- Writing a pipeline to define what happens in your machine learning workflow.
- Configuring a ZenML stack.
- Switching between stacks depending on needs.
- Customizing your stack with different components.
Pipelines and Steps
At its core, ZenML follows a pipeline-based workflow for your data projects. A pipeline consists of a series of steps, organized in any order that makes sense for your use case. Below, you can see three steps running one after another in a pipeline.
The most basic ZenML pipeline
Stacks and Stack Components
A Stack is the configuration of the underlying infrastructure and choices around how your pipeline will be run. For example, you can choose to run your pipeline locally or on the cloud by changing the stack you use. ZenML comes with a default stack that runs locally, as seen in the following diagram:
ZenML pipelines run on stacks
Orchestrator
An Orchestrator is the workhorse that coordinates all the steps to run in a pipeline. Since pipelines can be set up with complex combinations of steps with various asynchronous dependencies between them, the Orchestrator is the component that decides what steps to run, when, and how to pass data between the steps. ZenML comes with a default local orchestrator designed to run on your local machine. This is useful especially during the exploration phase of your project. You don’t have to rent a cloud instance just to try out basic things. Once the pipeline is established you can switch to a full-fledged cloud stack that uses more sophisticated orchestrators like the Airflow or Kubeflow orchestrator. See the list of all orchestrators here.Artifact Store
An Artifact Store is a component that houses all data that pass through the pipeline. Data in the artifact store are called artifacts. These artifacts may have been produced by the pipeline steps, or they may be the data ingested into a pipeline via an importer step. The artifact store houses all intermediary pipeline step results. The fact that all your data inputs and outputs are tracked and versioned in the artifact store allows for extremely useful features like data caching which speeds up your workflow. See the list of all supported artifact stores here.Other Stack Components
We’ve covered the two basic stack components that you will encounter most frequently. They work well on a local machine, but is rarely enough in production. At some point, you might want to scale up your stack to run elsewhere, for example on a cloud with powerful GPUs for training or CPU’s for deployment. ZenML provides many other stack components to suit these use cases. Having these components in your stack supercharges your pipeline for production. For other stack components check out this page.Switching Stacks to Scale Up
We’ve seen how to run a pipeline locally. But that is rarely enough in production machine learning which typically involves cloud infrastructure. What’s really cool with using ZenML is you can easily switch your stack from running on a local machine to running on the cloud with a single CLI command. The rest of the code defining your steps and pipelines stays the same, whether it’s running on a local machine or a cloud infrastructure of your choice. The only change is in the stack and its components. Below is an illustration showing how the same pipeline on a local machine can be scaled up to run on a full-fledged cloud infrastructure by switching stacks. You get all the benefits of using cloud infrastructures with minimal changes in your code.
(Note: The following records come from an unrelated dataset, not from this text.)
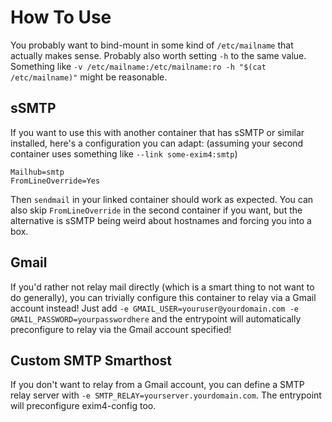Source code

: # How To Use

You probably want to bind-mount in some kind of `/etc/mailname` that actually makes sense.  Probably also worth setting `-h` to the same value.  Something like `-v /etc/mailname:/etc/mailname:ro -h "$(cat /etc/mailname)"` might be reasonable.

## sSMTP

If you want to use this with another container that has sSMTP or similar installed, here's a configuration you can adapt: (assuming your second container uses something like `--link some-exim4:smtp`)

```
Mailhub=smtp
FromLineOverride=Yes
```

Then `sendmail` in your linked container should work as expected.  You can also skip `FromLineOverride` in the second container if you want, but the alternative is sSMTP being weird about hostnames and forcing you into a box.

## Gmail

If you'd rather not relay mail directly (which is a smart thing to not want to do generally), you can trivially configure this container to relay via a Gmail account instead!  Just add `-e GMAIL_USER=youruser@yourdomain.com -e GMAIL_PASSWORD=yourpasswordhere` and the entrypoint will automatically preconfigure to relay via the Gmail account specified!

## Custom SMTP Smarthost

If you don't want to relay from a Gmail account, you can define a SMTP relay server with `-e SMTP_RELAY=yourserver.yourdomain.com`. The entrypoint will preconfigure exim4-config too.
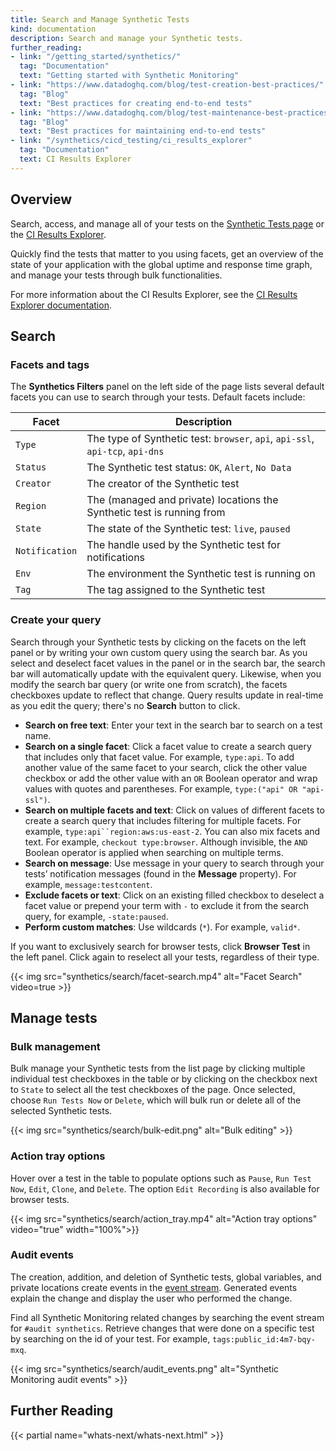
 ```yaml
---
title: Search and Manage Synthetic Tests
kind: documentation
description: Search and manage your Synthetic tests.
further_reading:
- link: "/getting_started/synthetics/"
  tag: "Documentation"
  text: "Getting started with Synthetic Monitoring"
- link: "https://www.datadoghq.com/blog/test-creation-best-practices/"
  tag: "Blog"
  text: "Best practices for creating end-to-end tests"
- link: "https://www.datadoghq.com/blog/test-maintenance-best-practices/"
  tag: "Blog"
  text: "Best practices for maintaining end-to-end tests"
- link: "/synthetics/cicd_testing/ci_results_explorer"
  tag: "Documentation"
  text: CI Results Explorer
---
```


## Overview

Search, access, and manage all of your tests on the [Synthetic Tests page][1] or the [CI Results Explorer][2]. 

Quickly find the tests that matter to you using facets, get an overview of the state of your application with the global uptime and response time graph, and manage your tests through bulk functionalities.

For more information about the CI Results Explorer, see the [CI Results Explorer documentation][3].

## Search

### Facets and tags

The **Synthetics Filters** panel on the left side of the page lists several default facets you can use to search through your tests. Default facets include:

| Facet          | Description                                                                   |
|----------------|-------------------------------------------------------------------------------|
| `Type`         | The type of Synthetic test: `browser`, `api`, `api-ssl`, `api-tcp`, `api-dns` |
| `Status`       | The Synthetic test status: `OK`, `Alert`, `No Data`                           |
| `Creator`      | The creator of the Synthetic test                                             |
| `Region`       | The (managed and private) locations the Synthetic test is running from        |
| `State`        | The state of the Synthetic test: `live`, `paused`                             |
| `Notification` | The handle used by the Synthetic test for notifications                       |
| `Env`          | The environment the Synthetic test is running on                              |
| `Tag`          | The tag assigned to the Synthetic test                                        |

### Create your query

Search through your Synthetic tests by clicking on the facets on the left panel or by writing your own custom query using the search bar. As you select and deselect facet values in the panel or in the search bar, the search bar will automatically update with the equivalent query. Likewise, when you modify the search bar query (or write one from scratch), the facets checkboxes update to reflect that change. Query results update in real-time as you edit the query; there's no **Search** button to click.

* **Search on free text**: Enter your text in the search bar to search on a test name.
* **Search on a single facet**: Click a facet value to create a search query that includes only that facet value. For example, `type:api`. To add another value of the same facet to your search, click the other value checkbox or add the other value with an `OR` Boolean operator and wrap values with quotes and parentheses. For example, `type:("api" OR "api-ssl")`.
* **Search on multiple facets and text**: Click on values of different facets to create a search query that includes filtering for multiple facets. For example, `type:api``region:aws:us-east-2`. You can also mix facets and text. For example, `checkout type:browser`. Although invisible, the `AND` Boolean operator is applied when searching on multiple terms.
* **Search on message**: Use message in your query to search through your tests’ notification messages (found in the **Message** property). For example, `message:testcontent`.
* **Exclude facets or text**: Click on an existing filled checkbox to deselect a facet value or prepend your term with `-` to exclude it from the search query, for example, `-state:paused`.
* **Perform custom matches**: Use wildcards (`*`). For example, `valid*`.

If you want to exclusively search for browser tests, click **Browser Test** in the left panel. Click again to reselect all your tests, regardless of their type.

{{< img src="synthetics/search/facet-search.mp4" alt="Facet Search" video=true >}}

## Manage tests

### Bulk management

Bulk manage your Synthetic tests from the list page by clicking multiple individual test checkboxes in the table or by clicking on the checkbox next to `State` to select all the test checkboxes of the page.
Once selected, choose `Run Tests Now` or `Delete`, which will bulk run or delete all of the selected Synthetic tests.

{{< img src="synthetics/search/bulk-edit.png" alt="Bulk editing" >}}

### Action tray options

Hover over a test in the table to populate options such as `Pause`, `Run Test Now`, `Edit`, `Clone`, and `Delete`. The option `Edit Recording` is also available for browser tests.

{{< img src="synthetics/search/action_tray.mp4" alt="Action tray options" video="true" width="100%">}}

### Audit events

The creation, addition, and deletion of Synthetic tests, global variables, and private locations create events in the [event stream][4]. Generated events explain the change and display the user who performed the change.

Find all Synthetic Monitoring related changes by searching the event stream for `#audit synthetics`. Retrieve changes that were done on a specific test by searching on the id of your test. For example, `tags:public_id:4m7-bqy-mxq`.

{{< img src="synthetics/search/audit_events.png" alt="Synthetic Monitoring audit events" >}}

## Further Reading

{{< partial name="whats-next/whats-next.html" >}}

[1]: https://app.datadoghq.com/synthetics/list
[2]: https://app.datadoghq.com/synthetics/explorer/ci
[3]: /synthetics/cicd_testing/ci_results_explorer
[4]: /events/
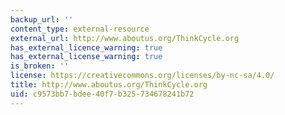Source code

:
 ```yaml
---
backup_url: ''
content_type: external-resource
external_url: http://www.aboutus.org/ThinkCycle.org
has_external_licence_warning: true
has_external_license_warning: true
is_broken: ''
license: https://creativecommons.org/licenses/by-nc-sa/4.0/
title: http://www.aboutus.org/ThinkCycle.org
uid: c9573bb7-bdee-40f7-b325-734678241b72
---
```


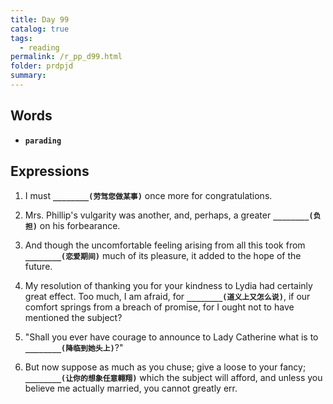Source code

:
 ```yaml
---
title: Day 99
catalog: true
tags: 
  - reading
permalink: /r_pp_d99.html
folder: prdpjd
summary: 
---
```


## Words

-   <b data-toggle="tooltip" data-original-title="{{site.data.glossary.parading}}">`parading`</b>

## Expressions

1.  I must <b data-toggle="tooltip" data-original-title="{{site.data.answers.d99_a}}">`________(劳驾您做某事)`</b> once more for congratulations.

2.  Mrs. Phillip's vulgarity was another, and, perhaps, a greater <b data-toggle="tooltip" data-original-title="{{site.data.answers.d99_b}}">`________(负担)`</b> on his forbearance.

3.  And though the uncomfortable feeling arising from all this took from <b data-toggle="tooltip" data-original-title="{{site.data.answers.d99_c}}">`________(恋爱期间)`</b> much of its pleasure, it added to the hope of the future.

4.  My resolution of thanking you for your kindness to Lydia had certainly great effect. Too much, I am afraid, for <b data-toggle="tooltip" data-original-title="{{site.data.answers.d99_d}}">`________(道义上又怎么说)`</b>, if our comfort springs from a breach of promise, for I ought not to have mentioned the subject?

5.  "Shall you ever have courage to announce to Lady Catherine what is to <b data-toggle="tooltip" data-original-title="{{site.data.answers.d99_e}}">`________(降临到她头上)`</b>?"

6.  But now suppose as much as you chuse; give a loose to your fancy; <b data-toggle="tooltip" data-original-title="{{site.data.answers.d99_f}}">`________(让你的想象任意翱翔)`</b> which the subject will afford, and unless you believe me actually married, you cannot greatly err.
Running your pipeline in the cloud
ZenML Server and Dashboard
In order to run stack components that are running on infrastructure on the cloud, ZenML itself needs to deployed to the cloud first, so that it can communicate with these stack components. A ZenML Server keeps track of all the bits of metadata around a pipeline run. It allows you to fetch specific steps from your pipeline run and their output artifacts in a post-execution workflow. With a ZenML server, you are able to access all of your previous experiments with the associated details. This is extremely helpful in troubleshooting.
ZenML Architectural Diagram

ZenML Dashboard
Other Bits and Pieces
There are lots of different ways to use ZenML which will depend on your precise use case. The following concepts and stack components are things you’ll possibly encounter further down the road while using ZenML.- Materializers - ZenML stores the data inputs and outputs to your steps in the Artifact Store as we saw above. In order to store the data, it needs to serialize everything in a format that can fit into the Artifact Store. ZenML handles serialization (and deserialization) of the most common artifacts, but if you try to do something we haven’t already thought of you’ll need to write your own custom materializer. This isn’t hard, but you should be aware that it’s something you might need do to. The ZenML CLI will let you know with a clear error message when you need to do this.
- Service - A service is a longer-lived entity that extends the capabilities of ZenML beyond the run of a pipeline. For example, a service could be a prediction service that loads models for inference in a production setting.
- Integrations - ZenML ships with many integrations into many MLOps tools for various use-cases, usually in the form of pre-made stack components or steps .